Nope, you are using terms that are defined by what is and is not popular. An ordinary belief is by definition what the majority of people believe and an extraordinary one is by definition the opposite. Don’t use those terms if the definitions of them don’t matter to you.
Quote:It's not convincing because it's not a rational argument.
Assertion, you have not demonstrated how it is not a sound argument.
Quote:No, it's not. All you've done is present an untested hypothesis at best.
A deductively sound argument is the strongest proof possible, that’s basic logic. You keep appealing to evidence which of course is based off of induction which is weaker than deduction.
Quote: This does not prove the existence of invisible angels and demons, the afterlife, the history of a demigod who walked the earth and performed miracles or any of the other mythology asserted by Christianity. We need more than conjecture to believe these extraordinary claims.

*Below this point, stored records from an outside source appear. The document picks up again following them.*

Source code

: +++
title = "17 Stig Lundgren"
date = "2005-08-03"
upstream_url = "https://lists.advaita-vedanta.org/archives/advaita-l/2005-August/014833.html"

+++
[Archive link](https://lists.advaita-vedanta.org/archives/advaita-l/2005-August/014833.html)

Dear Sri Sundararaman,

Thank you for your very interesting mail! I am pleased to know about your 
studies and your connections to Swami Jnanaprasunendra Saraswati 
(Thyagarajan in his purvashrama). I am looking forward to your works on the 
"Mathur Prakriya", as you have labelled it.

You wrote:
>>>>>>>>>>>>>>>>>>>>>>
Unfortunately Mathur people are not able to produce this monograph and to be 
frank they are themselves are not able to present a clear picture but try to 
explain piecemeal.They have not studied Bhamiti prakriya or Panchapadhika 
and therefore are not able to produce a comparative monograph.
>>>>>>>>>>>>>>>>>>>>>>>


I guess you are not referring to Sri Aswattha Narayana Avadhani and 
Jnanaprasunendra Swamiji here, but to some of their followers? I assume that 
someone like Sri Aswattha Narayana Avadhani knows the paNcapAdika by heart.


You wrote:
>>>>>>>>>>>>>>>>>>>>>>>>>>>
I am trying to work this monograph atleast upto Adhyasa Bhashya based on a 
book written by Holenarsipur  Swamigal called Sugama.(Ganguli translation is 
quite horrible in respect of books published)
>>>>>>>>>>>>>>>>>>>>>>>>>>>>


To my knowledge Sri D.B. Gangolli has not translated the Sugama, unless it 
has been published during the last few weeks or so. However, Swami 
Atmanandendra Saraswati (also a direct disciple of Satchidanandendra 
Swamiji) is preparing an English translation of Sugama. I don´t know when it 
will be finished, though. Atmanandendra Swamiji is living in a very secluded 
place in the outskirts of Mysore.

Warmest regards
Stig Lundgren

Actually it does, it proves the God of scripture exists and therefore everything else detailed in His revealed word also exist or happened.
Quote: Prove it.
Easy enough. Empiricism states that all truth claims are discerned through empirical observation. However, that claim right there cannot be discerned through empirical observation. So if empiricism is true it refutes itself and has to be false, if it is false it also has to be false so therefore it is false. It is a self refuting position.